◆ Task objective ◆
Only the lines that hold "contents" should be in the answer, each copied from the data below.

◆ Data records ◆

--- START ---

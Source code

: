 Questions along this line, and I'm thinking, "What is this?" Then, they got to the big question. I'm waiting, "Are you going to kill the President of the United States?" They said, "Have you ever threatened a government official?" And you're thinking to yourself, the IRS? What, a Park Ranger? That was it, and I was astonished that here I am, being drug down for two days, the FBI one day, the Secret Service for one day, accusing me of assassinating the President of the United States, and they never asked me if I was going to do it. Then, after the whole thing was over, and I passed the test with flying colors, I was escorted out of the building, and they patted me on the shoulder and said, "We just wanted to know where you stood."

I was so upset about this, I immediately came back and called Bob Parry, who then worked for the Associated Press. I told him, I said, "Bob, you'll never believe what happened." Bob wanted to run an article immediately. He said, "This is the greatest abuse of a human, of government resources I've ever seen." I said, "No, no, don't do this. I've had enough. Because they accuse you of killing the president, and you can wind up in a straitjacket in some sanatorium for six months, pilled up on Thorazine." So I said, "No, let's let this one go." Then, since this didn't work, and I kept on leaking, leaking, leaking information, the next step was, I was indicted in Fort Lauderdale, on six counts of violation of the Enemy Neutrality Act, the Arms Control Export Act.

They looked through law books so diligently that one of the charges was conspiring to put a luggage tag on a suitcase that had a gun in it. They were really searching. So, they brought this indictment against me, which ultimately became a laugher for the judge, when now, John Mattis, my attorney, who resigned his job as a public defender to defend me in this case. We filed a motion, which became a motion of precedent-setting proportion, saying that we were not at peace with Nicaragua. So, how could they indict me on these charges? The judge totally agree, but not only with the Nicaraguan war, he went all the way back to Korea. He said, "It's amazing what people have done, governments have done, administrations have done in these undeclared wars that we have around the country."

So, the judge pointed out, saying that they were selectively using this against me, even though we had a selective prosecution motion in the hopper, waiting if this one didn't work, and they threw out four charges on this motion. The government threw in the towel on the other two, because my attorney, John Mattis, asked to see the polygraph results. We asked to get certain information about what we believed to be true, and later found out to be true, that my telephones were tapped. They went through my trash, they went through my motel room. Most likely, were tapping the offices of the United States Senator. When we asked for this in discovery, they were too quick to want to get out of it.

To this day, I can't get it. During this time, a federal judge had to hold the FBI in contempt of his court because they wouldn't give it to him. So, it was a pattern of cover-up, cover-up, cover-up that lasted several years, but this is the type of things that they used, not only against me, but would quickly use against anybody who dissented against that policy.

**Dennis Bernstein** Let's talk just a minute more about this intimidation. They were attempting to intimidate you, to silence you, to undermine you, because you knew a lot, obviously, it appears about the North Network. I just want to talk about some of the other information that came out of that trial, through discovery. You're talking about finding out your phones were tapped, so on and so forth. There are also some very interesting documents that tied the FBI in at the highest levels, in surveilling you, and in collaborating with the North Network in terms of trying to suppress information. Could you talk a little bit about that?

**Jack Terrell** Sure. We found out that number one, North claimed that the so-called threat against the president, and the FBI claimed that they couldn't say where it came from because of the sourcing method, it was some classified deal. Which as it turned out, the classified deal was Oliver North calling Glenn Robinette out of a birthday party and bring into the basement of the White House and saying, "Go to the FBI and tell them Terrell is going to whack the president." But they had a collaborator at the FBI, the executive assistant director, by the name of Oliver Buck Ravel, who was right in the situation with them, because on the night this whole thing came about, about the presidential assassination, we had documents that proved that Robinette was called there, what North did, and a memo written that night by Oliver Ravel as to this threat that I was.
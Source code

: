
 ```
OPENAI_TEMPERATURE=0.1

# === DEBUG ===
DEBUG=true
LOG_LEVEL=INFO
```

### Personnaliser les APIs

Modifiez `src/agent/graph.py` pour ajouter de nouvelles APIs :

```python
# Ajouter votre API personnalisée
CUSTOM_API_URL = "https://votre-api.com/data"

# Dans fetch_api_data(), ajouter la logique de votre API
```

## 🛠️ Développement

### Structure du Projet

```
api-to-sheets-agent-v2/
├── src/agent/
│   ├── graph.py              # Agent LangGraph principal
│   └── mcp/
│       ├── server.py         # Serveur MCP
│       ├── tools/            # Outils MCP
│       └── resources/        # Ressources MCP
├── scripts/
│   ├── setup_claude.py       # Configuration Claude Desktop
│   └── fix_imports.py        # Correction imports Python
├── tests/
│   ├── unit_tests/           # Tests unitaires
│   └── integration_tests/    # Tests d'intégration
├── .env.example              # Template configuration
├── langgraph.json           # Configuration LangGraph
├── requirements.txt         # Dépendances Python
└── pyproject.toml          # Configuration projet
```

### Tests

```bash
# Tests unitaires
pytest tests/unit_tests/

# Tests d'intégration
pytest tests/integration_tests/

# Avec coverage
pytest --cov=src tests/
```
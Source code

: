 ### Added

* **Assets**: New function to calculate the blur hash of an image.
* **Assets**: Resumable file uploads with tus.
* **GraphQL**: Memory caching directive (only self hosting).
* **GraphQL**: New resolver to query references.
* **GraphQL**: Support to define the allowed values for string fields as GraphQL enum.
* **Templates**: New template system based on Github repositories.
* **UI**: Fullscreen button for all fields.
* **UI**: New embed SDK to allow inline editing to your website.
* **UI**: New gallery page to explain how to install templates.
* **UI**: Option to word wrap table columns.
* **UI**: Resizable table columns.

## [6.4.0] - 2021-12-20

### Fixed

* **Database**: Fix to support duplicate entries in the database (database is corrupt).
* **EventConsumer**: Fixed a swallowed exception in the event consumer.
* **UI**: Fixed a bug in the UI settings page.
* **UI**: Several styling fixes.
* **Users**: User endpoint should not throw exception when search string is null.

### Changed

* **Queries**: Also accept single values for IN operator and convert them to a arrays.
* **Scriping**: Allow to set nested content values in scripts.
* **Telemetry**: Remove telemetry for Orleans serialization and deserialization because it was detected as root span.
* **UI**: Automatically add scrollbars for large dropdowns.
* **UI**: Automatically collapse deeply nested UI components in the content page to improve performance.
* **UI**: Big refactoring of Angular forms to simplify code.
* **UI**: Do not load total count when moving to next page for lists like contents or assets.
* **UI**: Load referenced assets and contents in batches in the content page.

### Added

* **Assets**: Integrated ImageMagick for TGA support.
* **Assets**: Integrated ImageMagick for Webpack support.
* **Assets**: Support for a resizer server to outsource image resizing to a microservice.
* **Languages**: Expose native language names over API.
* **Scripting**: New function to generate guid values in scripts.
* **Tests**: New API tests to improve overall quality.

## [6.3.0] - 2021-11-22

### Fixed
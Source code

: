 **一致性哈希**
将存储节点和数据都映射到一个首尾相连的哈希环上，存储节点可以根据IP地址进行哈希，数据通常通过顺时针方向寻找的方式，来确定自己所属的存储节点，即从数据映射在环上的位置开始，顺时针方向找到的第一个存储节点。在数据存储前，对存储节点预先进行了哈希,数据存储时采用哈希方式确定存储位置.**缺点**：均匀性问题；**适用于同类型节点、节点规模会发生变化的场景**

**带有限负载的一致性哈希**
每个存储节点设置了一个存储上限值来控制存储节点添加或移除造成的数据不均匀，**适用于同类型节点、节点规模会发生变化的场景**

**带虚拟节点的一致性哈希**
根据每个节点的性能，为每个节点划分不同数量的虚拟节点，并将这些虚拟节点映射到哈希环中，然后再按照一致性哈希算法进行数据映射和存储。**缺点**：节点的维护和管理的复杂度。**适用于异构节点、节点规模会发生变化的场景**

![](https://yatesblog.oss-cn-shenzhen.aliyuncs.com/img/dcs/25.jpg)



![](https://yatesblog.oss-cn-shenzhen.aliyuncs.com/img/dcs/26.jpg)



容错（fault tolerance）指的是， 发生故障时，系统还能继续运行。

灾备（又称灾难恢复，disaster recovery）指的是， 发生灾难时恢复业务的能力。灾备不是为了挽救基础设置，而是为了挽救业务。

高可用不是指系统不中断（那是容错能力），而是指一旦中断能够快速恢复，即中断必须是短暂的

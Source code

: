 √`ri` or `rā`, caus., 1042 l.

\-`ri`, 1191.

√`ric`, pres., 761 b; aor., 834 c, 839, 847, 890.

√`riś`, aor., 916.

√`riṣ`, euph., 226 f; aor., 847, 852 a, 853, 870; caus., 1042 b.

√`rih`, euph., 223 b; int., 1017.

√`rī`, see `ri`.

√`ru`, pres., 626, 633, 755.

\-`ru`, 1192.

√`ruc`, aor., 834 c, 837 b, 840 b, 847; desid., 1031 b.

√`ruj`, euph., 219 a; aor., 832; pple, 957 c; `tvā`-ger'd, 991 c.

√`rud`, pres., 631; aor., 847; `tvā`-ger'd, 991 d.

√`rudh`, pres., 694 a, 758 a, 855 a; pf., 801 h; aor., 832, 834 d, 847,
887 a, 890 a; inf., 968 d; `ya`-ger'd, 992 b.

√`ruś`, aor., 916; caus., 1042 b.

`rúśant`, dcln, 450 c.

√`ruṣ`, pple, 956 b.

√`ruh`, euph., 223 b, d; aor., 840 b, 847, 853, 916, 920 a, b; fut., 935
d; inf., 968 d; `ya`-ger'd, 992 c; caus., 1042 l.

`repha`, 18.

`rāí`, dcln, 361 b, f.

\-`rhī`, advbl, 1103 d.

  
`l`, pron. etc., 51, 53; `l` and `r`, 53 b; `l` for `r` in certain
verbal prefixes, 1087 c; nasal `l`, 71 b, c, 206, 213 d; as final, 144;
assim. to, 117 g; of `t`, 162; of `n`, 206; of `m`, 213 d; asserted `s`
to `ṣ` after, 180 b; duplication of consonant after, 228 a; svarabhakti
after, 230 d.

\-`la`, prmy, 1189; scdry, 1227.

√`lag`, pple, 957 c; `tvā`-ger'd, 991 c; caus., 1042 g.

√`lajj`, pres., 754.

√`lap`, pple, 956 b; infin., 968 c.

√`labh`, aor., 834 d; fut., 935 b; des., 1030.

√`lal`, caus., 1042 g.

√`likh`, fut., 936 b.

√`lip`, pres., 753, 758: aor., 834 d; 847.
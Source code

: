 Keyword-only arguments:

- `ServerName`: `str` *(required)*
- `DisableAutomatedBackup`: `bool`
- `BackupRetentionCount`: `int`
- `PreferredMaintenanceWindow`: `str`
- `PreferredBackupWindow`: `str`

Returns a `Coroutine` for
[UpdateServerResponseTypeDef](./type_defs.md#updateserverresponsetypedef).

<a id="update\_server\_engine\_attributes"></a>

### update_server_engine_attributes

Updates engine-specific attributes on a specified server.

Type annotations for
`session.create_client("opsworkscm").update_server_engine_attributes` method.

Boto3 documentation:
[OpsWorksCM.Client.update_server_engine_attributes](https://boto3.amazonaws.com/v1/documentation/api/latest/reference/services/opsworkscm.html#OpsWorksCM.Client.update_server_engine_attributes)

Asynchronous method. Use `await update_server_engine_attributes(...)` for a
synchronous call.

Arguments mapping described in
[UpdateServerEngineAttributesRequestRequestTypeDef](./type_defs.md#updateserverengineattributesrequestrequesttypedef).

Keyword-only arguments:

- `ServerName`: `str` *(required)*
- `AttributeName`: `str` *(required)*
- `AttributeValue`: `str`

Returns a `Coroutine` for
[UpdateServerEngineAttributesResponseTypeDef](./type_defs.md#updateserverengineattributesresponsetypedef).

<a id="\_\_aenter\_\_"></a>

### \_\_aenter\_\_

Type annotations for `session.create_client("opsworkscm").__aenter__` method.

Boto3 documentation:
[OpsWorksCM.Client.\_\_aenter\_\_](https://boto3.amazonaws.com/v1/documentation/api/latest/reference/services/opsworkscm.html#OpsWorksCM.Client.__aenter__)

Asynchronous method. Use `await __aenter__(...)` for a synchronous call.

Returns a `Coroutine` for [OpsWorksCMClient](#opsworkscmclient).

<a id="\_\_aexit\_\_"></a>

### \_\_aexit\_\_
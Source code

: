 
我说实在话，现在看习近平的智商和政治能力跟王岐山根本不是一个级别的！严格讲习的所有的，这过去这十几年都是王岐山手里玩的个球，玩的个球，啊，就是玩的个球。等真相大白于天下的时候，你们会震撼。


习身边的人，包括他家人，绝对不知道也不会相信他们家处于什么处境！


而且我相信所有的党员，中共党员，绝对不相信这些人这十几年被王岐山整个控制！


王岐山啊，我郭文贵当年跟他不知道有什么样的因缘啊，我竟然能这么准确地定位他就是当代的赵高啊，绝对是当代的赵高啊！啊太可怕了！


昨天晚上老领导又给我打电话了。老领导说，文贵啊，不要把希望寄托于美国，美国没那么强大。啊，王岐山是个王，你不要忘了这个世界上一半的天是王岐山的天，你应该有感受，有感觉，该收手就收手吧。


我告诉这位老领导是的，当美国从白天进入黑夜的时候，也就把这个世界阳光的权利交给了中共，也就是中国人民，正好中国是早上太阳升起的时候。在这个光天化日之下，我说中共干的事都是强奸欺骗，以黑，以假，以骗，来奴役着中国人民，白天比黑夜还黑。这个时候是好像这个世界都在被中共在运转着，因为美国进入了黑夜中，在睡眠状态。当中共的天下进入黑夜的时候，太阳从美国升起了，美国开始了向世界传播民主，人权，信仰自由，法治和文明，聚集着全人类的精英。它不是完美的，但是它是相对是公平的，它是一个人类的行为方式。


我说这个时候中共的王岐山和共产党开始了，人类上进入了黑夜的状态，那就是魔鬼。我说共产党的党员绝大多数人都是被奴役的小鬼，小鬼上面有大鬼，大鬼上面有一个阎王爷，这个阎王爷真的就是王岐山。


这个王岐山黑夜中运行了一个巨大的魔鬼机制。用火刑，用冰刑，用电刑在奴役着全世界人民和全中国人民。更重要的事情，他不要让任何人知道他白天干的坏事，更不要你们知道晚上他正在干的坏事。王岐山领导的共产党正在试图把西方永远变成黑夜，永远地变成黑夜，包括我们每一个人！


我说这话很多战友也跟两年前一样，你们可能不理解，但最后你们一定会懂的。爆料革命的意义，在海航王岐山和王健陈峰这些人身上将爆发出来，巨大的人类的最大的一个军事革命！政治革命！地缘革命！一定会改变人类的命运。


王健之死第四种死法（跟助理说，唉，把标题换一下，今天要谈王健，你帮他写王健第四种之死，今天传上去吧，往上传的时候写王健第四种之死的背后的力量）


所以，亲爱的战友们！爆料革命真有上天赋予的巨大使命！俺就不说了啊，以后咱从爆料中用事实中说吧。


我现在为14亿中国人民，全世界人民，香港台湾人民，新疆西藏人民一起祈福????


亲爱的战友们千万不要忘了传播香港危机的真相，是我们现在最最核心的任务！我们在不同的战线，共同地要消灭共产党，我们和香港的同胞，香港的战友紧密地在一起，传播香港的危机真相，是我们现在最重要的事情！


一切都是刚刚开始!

--- END ---

◆ Your solution ◆
* **UI**: Do not load total count when moving to next page for lists like contents or assets.
* **UI**: Load referenced assets and contents in batches in the content page.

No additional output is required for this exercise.